Posted to commits@beam.apache.org by da...@apache.org on 2023/02/28 14:50:04 UTC
[beam] 01/01: Fix tensorflowhub caching issue
This is an automated email from the ASF dual-hosted git repository.
damccorm pushed a commit to branch users/damccorm/tfhub-test
in repository https://gitbox.apache.org/repos/asf/beam.git
commit 167ace851fc250b980576f7812ae55519a609450
Author: Danny McCormick <da...@google.com>
AuthorDate: Tue Feb 28 09:49:25 2023 -0500
Fix tensorflowhub caching issue
---
.../ml/inference/tensorflow_inference_it_test.py | 23 ++++++++++++++++++++++
1 file changed, 23 insertions(+)
diff --git a/sdks/python/apache_beam/ml/inference/tensorflow_inference_it_test.py b/sdks/python/apache_beam/ml/inference/tensorflow_inference_it_test.py
index fb1a2964841..4e044082ac0 100644
--- a/sdks/python/apache_beam/ml/inference/tensorflow_inference_it_test.py
+++ b/sdks/python/apache_beam/ml/inference/tensorflow_inference_it_test.py
@@ -25,10 +25,12 @@ import pytest
from apache_beam.io.filesystems import FileSystems
from apache_beam.testing.test_pipeline import TestPipeline
+from pathlib import Path
# pylint: disable=ungrouped-imports
try:
import tensorflow as tf
+ import tensorflow_hub as hub
from apache_beam.examples.inference import tensorflow_imagenet_segmentation
from apache_beam.examples.inference import tensorflow_mnist_classification
from apache_beam.examples.inference import tensorflow_mnist_with_weights
@@ -42,6 +44,26 @@ def process_outputs(filepath):
lines = [l.decode('utf-8').strip('\n') for l in lines]
return lines
+def rmdir(directory):
+ directory = Path(directory)
+ for item in directory.iterdir():
+ if item.is_dir():
+ rmdir(item)
+ else:
+ item.unlink()
+ directory.rmdir()
+
+def clear_tf_hub_temp_dir(model_path):
+ # When loading a tensorflow hub using tfhub.resolve, the model is saved in a
+ # temporary directory.

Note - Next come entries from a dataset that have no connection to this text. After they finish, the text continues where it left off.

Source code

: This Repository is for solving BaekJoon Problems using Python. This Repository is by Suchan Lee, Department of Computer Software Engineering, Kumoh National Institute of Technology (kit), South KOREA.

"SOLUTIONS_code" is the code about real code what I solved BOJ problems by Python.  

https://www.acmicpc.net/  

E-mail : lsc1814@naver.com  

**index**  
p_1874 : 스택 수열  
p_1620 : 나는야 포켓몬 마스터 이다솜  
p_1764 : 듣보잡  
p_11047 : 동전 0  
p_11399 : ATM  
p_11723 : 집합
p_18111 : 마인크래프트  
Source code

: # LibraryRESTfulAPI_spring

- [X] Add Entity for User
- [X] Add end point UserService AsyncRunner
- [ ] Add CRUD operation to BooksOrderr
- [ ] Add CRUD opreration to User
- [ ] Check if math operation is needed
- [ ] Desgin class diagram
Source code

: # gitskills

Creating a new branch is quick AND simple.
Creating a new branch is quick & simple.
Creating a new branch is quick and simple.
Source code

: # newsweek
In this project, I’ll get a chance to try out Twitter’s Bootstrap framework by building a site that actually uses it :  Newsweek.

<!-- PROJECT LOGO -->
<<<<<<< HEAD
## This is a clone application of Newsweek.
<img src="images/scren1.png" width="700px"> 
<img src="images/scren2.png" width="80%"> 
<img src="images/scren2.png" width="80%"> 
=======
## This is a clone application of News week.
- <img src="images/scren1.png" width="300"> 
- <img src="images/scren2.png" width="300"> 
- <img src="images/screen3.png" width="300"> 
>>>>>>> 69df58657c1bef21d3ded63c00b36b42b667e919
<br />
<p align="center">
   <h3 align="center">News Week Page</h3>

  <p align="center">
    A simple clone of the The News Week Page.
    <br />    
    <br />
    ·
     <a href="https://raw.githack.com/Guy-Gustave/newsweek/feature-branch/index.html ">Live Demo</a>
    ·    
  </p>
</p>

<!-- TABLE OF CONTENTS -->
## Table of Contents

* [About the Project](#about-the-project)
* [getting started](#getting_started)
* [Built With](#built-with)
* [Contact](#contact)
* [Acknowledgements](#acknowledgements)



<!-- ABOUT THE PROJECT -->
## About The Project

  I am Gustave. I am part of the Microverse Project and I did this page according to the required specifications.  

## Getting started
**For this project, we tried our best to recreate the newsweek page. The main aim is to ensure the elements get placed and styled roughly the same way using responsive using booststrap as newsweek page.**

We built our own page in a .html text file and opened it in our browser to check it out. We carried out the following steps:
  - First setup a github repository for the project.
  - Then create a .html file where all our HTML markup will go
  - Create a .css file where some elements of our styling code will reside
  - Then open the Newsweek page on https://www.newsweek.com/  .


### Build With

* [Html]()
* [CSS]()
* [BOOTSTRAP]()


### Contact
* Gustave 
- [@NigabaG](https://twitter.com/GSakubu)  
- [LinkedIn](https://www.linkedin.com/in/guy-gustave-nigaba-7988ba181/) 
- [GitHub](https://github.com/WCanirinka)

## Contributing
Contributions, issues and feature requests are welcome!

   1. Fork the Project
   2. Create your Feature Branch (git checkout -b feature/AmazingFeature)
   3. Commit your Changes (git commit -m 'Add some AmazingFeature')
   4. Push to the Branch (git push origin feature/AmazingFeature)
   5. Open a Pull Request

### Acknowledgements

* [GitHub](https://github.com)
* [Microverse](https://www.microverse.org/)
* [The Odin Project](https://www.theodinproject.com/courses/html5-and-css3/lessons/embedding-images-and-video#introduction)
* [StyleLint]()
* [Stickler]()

That file can be persisted between test runs, in which
+ # case tfhub.resolve will no-op. If the model is deleted and the file isn't,
+ # tfhub.resolve will still no-op and tf.keras.models.load_model will throw.
+ # To avoid this (and test more robustly) we delete the temporary directory
+ # entirely between runs.
+ local_path = hub.resolve(model_path)
+ rmdir(local_path)
+
+
@unittest.skipIf(
tf is None, 'Missing dependencies. '
@@ -90,6 +112,7 @@ class TensorflowInference(unittest.TestCase):
output_file = '/'.join([output_file_dir, str(uuid.uuid4()), 'result.txt'])
model_path = (
'https://tfhub.dev/google/tf2-preview/mobilenet_v2/classification/4')
+ clear_tf_hub_temp_dir(model_path)
extra_opts = {
'input': input_file,
'output': output_file,